すると突然屋上の物陰から一人の生徒が現れた。

彼はドアの方へと歩いていき、静かに出ていった。


あれ、誰かいたんだ…

武は屋上に入ってきた時には何も物音がしなかったので、屋上に居るのは三人だけだと思い込んでいた。

武達がいる側からはその生徒の顔がはっきりとは見えず、誰なのかはわからない。


「もしかして…神凪弥琴(かんなぎ みこと)じゃない?」

樹が言った。

「誰それ」

「えーっと、確か去年の夏に転校してきた奴。すんごい美少年だっつーことで、一時期騒がれてたじゃん」

「…そうだっけか?俺クラス違ったから知んね 」

隣りではぁ…と樹が溜息を吐く。

樹は、日向は物覚えが悪い馬鹿なのか、はたまた周りに関心が無いだけなのか今ひとつ良く分からないと感じる。


「あ、そうだ、武。お前ならよく知ってんだろ」

そう言って樹はもごもごと口に焼きそばパンを含んでいる武の方を見た。

「お前、一緒じゃん。寮」

「でも…モゴモゴ…ゴクン…今年からだぜ?しかも全く喋んねーの」


そう、武と神凪弥琴は同じ部屋なのだ。

武と一年の時に同じ部屋だったルームメイトは煙草やら女遊びやら度が過ぎた悪事の連発で一年の終わりに退学になった。その結果ちょうど夏に転校してきたが空き部屋が無く臨時の教師用の宿舎を使っていた神凪が入れ替わりで入ることとなった。

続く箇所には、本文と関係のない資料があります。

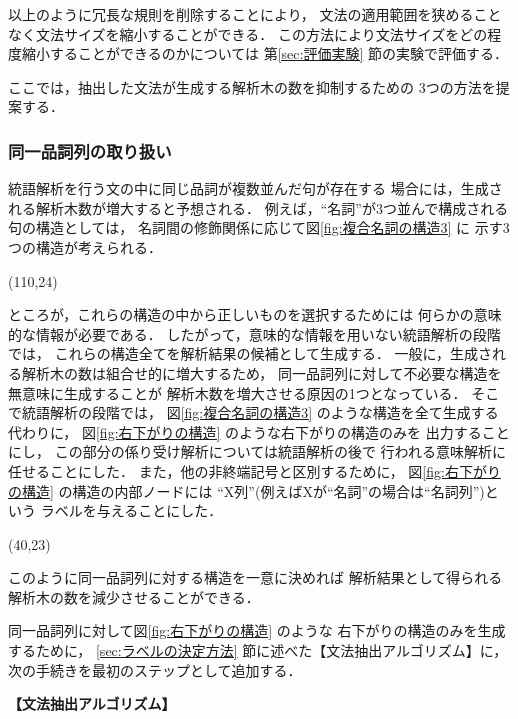 以上のように冗長な規則を削除することにより，
文法の適用範囲を狭めることなく文法サイズを縮小することができる．
この方法により文法サイズをどの程度縮小することができるのかについては
第\ref{sec:評価実験} 節の実験で評価する．



ここでは，抽出した文法が生成する解析木の数を抑制するための
3つの方法を提案する．
\subsubsection{同一品詞列の取り扱い}


統語解析を行う文の中に同じ品詞が複数並んだ句が存在する
場合には，生成される解析木数が増大すると予想される．
例えば，``名詞''が3つ並んで構成される句の構造としては，
名詞間の修飾関係に応じて図\ref{fig:複合名詞の構造3} に
示す3つの構造が考えられる．
\begin{center}
  \atari(110,24)
\end{center}

ところが，これらの構造の中から正しいものを選択するためには
何らかの意味的な情報が必要である．
したがって，意味的な情報を用いない統語解析の段階では，
これらの構造全てを解析結果の候補として生成する．
一般に，生成される解析木の数は組合せ的に増大するため，
同一品詞列に対して不必要な構造を無意味に生成することが
解析木数を増大させる原因の1つとなっている．
そこで統語解析の段階では，
図\ref{fig:複合名詞の構造3} のような構造を全て生成する代わりに，
図\ref{fig:右下がりの構造} のような右下がりの構造のみを
出力することにし，
この部分の係り受け解析については統語解析の後で
行われる意味解析に任せることにした．
また，他の非終端記号と区別するために，
図\ref{fig:右下がりの構造} の構造の内部ノードには
``X列''(例えばXが``名詞''の場合は``名詞列'')という
ラベルを与えることにした．

\begin{center}
  \atari(40,23)
\end{center}

\noindent
このように同一品詞列に対する構造を一意に決めれば
解析結果として得られる解析木の数を減少させることができる．

同一品詞列に対して図\ref{fig:右下がりの構造} のような
右下がりの構造のみを生成するために，
\ref{sec:ラベルの決定方法} 節に述べた【文法抽出アルゴリズム】に，
次の手続きを最初のステップとして追加する．

\newpage
\begin{flushleft}
  {\bf 【文法抽出アルゴリズム】}
  \vspace*{-3mm}
\end{flushleft}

武は一年の時のルームメイトのせいで自分にもよくない火の粉がかけられた最悪の出来事などを思い出し、げんなりした。

それに比べれば今のルームメイトは断然いいと思う。


「そっか。ま、そうだよな。神凪弥琴っていっつも独りで居るし全く喋らないし…もっと明るかったら絶対モテただろうね」

「モテたって…男にかよ」

「ま、あれだけ綺麗な顔だったらイけんじゃね」

さらっと樹が言った言葉に、武は理解できないといった顔をする。

日向は一人会話についていけない様子で、残りわずかな焼きそばパンを片手に、二人の顔を交互に見比べていた。